• **RECORDS SHOWN**
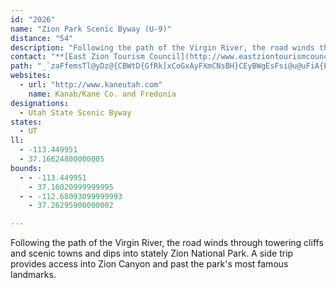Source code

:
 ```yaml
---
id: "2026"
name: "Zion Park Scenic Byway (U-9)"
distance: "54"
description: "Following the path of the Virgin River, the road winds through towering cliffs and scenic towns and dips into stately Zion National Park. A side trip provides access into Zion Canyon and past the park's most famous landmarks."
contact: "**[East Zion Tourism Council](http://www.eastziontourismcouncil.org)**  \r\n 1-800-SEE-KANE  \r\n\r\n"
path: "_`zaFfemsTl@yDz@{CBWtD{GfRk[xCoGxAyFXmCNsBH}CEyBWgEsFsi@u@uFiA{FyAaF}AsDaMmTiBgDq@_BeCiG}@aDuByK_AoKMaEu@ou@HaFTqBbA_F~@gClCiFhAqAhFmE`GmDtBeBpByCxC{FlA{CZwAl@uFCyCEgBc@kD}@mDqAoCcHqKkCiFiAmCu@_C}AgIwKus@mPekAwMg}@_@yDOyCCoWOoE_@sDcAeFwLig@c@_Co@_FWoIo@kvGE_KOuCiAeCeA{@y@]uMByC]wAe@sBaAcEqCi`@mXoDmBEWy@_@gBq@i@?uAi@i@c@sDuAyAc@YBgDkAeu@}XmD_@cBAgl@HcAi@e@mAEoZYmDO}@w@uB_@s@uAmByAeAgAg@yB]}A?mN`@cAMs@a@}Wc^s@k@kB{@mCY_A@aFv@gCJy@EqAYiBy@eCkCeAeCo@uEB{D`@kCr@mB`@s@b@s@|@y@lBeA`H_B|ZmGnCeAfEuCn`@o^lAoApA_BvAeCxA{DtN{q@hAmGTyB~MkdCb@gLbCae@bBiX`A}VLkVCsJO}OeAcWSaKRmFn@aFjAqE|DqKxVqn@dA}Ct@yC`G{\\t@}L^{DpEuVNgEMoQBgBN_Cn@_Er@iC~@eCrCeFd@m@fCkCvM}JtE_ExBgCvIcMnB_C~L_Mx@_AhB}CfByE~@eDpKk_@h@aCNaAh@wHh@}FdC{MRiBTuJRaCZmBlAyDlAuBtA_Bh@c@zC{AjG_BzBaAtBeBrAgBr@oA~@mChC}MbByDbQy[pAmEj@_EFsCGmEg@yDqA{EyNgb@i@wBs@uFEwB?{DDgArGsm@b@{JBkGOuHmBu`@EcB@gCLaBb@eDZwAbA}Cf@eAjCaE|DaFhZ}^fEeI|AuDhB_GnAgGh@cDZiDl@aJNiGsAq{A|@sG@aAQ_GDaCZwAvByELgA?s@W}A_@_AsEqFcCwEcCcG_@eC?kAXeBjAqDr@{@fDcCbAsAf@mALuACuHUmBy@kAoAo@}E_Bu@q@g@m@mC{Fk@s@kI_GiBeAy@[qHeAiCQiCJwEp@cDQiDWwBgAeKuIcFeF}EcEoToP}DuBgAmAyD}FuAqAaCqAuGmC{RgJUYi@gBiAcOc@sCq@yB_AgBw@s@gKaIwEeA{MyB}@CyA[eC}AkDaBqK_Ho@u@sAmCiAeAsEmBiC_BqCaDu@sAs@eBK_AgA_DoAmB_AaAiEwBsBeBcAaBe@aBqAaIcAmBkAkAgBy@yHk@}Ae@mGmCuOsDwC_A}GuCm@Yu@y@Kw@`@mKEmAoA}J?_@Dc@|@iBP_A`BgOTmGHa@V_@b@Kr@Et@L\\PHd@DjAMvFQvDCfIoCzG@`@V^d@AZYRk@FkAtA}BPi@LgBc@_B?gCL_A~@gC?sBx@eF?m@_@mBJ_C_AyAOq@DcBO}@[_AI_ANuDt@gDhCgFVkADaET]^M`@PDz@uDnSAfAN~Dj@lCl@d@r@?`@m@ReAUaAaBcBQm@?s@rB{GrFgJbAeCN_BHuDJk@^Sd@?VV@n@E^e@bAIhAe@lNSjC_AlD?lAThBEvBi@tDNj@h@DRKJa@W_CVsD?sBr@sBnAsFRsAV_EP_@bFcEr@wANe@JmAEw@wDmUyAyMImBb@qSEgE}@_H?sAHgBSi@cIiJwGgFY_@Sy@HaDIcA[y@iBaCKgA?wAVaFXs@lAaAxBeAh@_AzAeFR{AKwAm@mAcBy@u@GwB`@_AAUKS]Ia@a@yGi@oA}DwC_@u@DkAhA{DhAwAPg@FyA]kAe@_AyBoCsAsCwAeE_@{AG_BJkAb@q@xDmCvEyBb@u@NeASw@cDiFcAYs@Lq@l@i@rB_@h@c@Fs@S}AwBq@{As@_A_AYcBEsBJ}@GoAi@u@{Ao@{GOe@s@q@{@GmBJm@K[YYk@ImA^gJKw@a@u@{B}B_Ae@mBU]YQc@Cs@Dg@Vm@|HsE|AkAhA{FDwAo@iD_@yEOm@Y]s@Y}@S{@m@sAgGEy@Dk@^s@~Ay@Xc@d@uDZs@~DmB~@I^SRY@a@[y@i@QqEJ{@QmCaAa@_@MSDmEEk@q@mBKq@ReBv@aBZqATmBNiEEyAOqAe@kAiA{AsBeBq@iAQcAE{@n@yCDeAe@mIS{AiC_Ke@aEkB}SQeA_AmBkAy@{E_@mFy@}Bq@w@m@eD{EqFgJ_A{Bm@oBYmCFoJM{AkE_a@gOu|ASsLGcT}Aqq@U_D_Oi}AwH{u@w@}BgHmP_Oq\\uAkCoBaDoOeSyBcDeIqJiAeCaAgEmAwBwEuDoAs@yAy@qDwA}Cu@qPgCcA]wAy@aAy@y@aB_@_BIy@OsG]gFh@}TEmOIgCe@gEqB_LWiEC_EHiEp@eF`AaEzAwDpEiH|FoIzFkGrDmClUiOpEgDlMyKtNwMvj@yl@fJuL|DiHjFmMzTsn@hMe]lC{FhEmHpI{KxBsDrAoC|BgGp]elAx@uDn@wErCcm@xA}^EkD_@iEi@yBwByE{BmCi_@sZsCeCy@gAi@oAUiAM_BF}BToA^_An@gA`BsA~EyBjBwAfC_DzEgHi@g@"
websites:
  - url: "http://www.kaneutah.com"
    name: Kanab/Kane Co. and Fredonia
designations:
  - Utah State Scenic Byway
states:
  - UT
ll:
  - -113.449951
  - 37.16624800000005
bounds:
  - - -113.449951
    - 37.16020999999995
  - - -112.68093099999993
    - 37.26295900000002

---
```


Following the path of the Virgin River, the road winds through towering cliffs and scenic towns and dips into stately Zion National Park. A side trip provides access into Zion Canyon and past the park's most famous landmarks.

• **WHAT IS REQUIRED**
Report all lines of the data that include the word "side".

• **EXERCISE ANSWER**
description: "Following the path of the Virgin River, the road winds through towering cliffs and scenic towns and dips into stately Zion National Park. A side trip provides access into Zion Canyon and past the park's most famous landmarks."
Following the path of the Virgin River, the road winds through towering cliffs and scenic towns and dips into stately Zion National Park. A side trip provides access into Zion Canyon and past the park's most famous landmarks.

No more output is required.